*** Opening Data shown ***

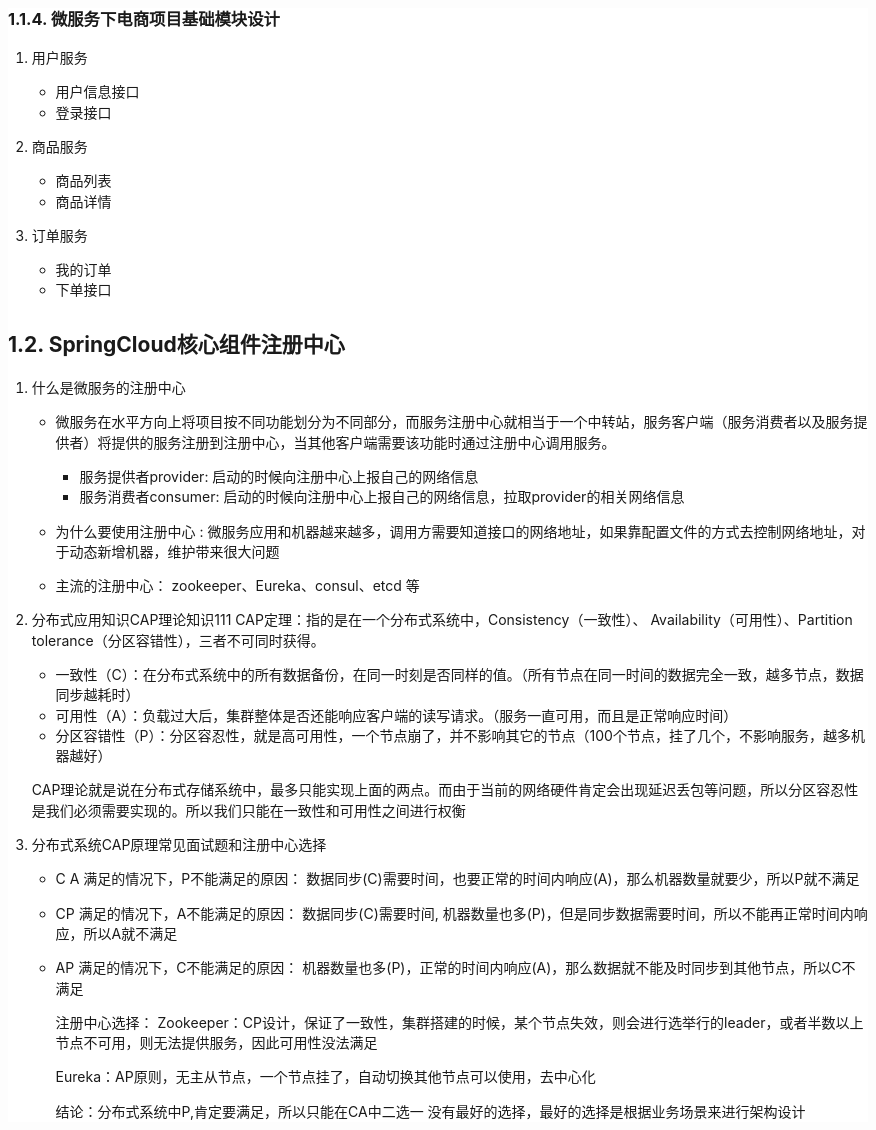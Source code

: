### 1.1.4. 微服务下电商项目基础模块设计

1. 用户服务

   - 用户信息接口
   - 登录接口

1. 商品服务

   - 商品列表
   - 商品详情

1. 订单服务

   - 我的订单
   - 下单接口

## 1.2. SpringCloud核心组件注册中心

1. 什么是微服务的注册中心

   - 微服务在水平方向上将项目按不同功能划分为不同部分，而服务注册中心就相当于一个中转站，服务客户端（服务消费者以及服务提供者）将提供的服务注册到注册中心，当其他客户端需要该功能时通过注册中心调用服务。

     - 服务提供者provider: 启动的时候向注册中心上报自己的网络信息
     - 服务消费者consumer: 启动的时候向注册中心上报自己的网络信息，拉取provider的相关网络信息

   - 为什么要使用注册中心  :
   微服务应用和机器越来越多，调用方需要知道接口的网络地址，如果靠配置文件的方式去控制网络地址，对于动态新增机器，维护带来很大问题

   - 主流的注册中心：
   zookeeper、Eureka、consul、etcd 等

1. 分布式应用知识CAP理论知识111
    CAP定理：指的是在一个分布式系统中，Consistency（一致性）、 Availability（可用性）、Partition tolerance（分区容错性），三者不可同时获得。

   - 一致性（C）：在分布式系统中的所有数据备份，在同一时刻是否同样的值。（所有节点在同一时间的数据完全一致，越多节点，数据同步越耗时）
   - 可用性（A）：负载过大后，集群整体是否还能响应客户端的读写请求。（服务一直可用，而且是正常响应时间）
   - 分区容错性（P）：分区容忍性，就是高可用性，一个节点崩了，并不影响其它的节点（100个节点，挂了几个，不影响服务，越多机器越好）

    CAP理论就是说在分布式存储系统中，最多只能实现上面的两点。而由于当前的网络硬件肯定会出现延迟丢包等问题，所以分区容忍性是我们必须需要实现的。所以我们只能在一致性和可用性之间进行权衡

1. 分布式系统CAP原理常见面试题和注册中心选择

   - C A 满足的情况下，P不能满足的原因：
      数据同步(C)需要时间，也要正常的时间内响应(A)，那么机器数量就要少，所以P就不满足

   - CP 满足的情况下，A不能满足的原因：
      数据同步(C)需要时间, 机器数量也多(P)，但是同步数据需要时间，所以不能再正常时间内响应，所以A就不满足

   - AP 满足的情况下，C不能满足的原因：
      机器数量也多(P)，正常的时间内响应(A)，那么数据就不能及时同步到其他节点，所以C不满足

     注册中心选择：
      Zookeeper：CP设计，保证了一致性，集群搭建的时候，某个节点失效，则会进行选举行的leader，或者半数以上节点不可用，则无法提供服务，因此可用性没法满足

      Eureka：AP原则，无主从节点，一个节点挂了，自动切换其他节点可以使用，去中心化

     结论：分布式系统中P,肯定要满足，所以只能在CA中二选一
      没有最好的选择，最好的选择是根据业务场景来进行架构设计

*** Closing Data shown ***

Report how many lines in the data include the string "启动的时候向注册中心上报自己的网络信息", giving nothing but that number.

◆ Response to this exercise ◆
2